I love Dimmu Borgir but explaining it may take time. For as much as this Norwegian, once black metal progenitor, has taken criticism for their symphonic style, it has not stifled their appeal and as a consequence it has drawn me further into their world. Since the early 90’s, many bands and albums have done what was covered in Dimmu Borgir’s first two records For All Tid and Stormblåst. In terms of black metal history, these two records are not even hearlded compared to the cannocial albums from Darkthrone, Burzum, and Mayhem, Since 1997, however, few bands have covered the ludicrous ground trodden by Dimmu Borgir once leaving their traditional black metal sound. This departure has been a source of fabricated controversy for years as it is in the realm of 2018, but let’s be honest, no one cares what people listen to. This isn’t to say the band’s newest album could be considered black metal or even “heavy metal”, it is instead to say the sound has traveled into other realms where genres are tools of the past.

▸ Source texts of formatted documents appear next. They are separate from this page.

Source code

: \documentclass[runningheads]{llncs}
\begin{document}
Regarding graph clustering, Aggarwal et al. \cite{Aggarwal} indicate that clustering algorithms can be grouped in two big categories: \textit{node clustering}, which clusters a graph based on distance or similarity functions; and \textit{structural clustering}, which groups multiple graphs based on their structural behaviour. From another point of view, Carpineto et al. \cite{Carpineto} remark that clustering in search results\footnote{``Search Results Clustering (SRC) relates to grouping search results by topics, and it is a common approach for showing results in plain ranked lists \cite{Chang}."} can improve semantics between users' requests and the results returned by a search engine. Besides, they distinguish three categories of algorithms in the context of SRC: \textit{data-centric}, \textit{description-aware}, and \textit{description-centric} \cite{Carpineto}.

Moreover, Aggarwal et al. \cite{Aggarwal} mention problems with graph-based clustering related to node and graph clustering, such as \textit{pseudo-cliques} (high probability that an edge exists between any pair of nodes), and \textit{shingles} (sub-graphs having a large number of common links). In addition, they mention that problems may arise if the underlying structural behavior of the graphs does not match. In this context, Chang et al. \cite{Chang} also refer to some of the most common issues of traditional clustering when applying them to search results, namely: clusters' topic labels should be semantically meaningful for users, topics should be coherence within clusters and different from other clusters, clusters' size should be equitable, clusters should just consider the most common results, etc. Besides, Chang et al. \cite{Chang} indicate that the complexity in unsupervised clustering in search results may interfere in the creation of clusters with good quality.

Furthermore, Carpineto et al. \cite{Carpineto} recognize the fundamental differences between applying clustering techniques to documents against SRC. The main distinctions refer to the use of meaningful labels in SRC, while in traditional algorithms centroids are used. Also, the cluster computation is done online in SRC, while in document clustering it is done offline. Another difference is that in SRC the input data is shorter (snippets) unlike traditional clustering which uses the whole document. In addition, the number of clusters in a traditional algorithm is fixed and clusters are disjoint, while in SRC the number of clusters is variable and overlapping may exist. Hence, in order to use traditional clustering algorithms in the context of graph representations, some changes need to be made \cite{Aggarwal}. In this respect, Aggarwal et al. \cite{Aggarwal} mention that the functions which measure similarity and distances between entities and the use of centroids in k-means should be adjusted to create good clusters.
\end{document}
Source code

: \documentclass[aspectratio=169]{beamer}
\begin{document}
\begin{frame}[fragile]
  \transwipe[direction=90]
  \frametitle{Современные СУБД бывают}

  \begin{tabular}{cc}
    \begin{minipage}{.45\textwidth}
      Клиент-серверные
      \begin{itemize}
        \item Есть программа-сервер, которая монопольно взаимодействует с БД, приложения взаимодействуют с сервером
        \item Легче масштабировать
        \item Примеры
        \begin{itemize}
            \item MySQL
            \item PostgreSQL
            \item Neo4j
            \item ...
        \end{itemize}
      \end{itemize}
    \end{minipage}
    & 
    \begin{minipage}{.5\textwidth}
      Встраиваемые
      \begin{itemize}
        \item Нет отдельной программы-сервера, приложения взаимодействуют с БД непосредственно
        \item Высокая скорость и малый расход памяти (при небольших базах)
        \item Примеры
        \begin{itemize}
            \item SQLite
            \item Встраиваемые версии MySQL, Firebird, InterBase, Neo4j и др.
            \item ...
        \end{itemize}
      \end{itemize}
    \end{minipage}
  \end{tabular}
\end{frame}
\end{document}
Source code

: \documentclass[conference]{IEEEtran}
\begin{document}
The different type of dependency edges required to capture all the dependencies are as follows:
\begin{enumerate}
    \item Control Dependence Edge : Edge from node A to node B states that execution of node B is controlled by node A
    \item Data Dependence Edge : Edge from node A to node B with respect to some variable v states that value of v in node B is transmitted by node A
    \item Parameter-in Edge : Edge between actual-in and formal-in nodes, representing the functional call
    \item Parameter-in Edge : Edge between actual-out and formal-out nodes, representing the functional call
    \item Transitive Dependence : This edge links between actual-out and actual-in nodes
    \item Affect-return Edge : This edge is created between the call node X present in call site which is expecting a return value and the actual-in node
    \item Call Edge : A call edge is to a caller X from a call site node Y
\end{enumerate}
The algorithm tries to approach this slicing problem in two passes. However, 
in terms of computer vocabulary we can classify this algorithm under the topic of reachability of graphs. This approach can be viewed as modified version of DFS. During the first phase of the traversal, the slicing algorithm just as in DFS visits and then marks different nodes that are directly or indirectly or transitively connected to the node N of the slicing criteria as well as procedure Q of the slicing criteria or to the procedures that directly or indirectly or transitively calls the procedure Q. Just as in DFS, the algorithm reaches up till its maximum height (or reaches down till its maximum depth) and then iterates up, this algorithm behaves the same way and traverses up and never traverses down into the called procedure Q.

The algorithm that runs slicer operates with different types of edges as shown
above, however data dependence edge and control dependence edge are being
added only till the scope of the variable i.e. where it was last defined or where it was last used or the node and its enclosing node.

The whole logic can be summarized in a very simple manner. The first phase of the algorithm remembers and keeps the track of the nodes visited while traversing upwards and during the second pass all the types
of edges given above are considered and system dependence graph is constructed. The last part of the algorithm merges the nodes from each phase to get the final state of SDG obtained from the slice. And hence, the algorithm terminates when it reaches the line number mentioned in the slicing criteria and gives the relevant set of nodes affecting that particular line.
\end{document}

My embrace of Dimmu Borgir only happened once I stopped thinking of this band as a “black metal” act and fully went with whatever they were selling. Too harsh for rock but maybe too flamboyant for even black metal metal, Dimmu Borgir is certainly forging their own path with both symphonic and dark theater. When Nuclear Blast unveiled the cover art for the band’s 10th album I was a bit disappointed. Instead of the World of Warcraft high fantasy digital rendering seen on albums like Abrahadabra and In Sorte Diaboli, Eonian was trying to play it straight with a cover that could be on any metaphysical black / death album from the past 5 years. This isn’t what I want. I want glamour. Luckily for me, and anyone else who has bought into this world, the music for Eonian as well as accompanying videos continue with another chapter in the saga of dark metal.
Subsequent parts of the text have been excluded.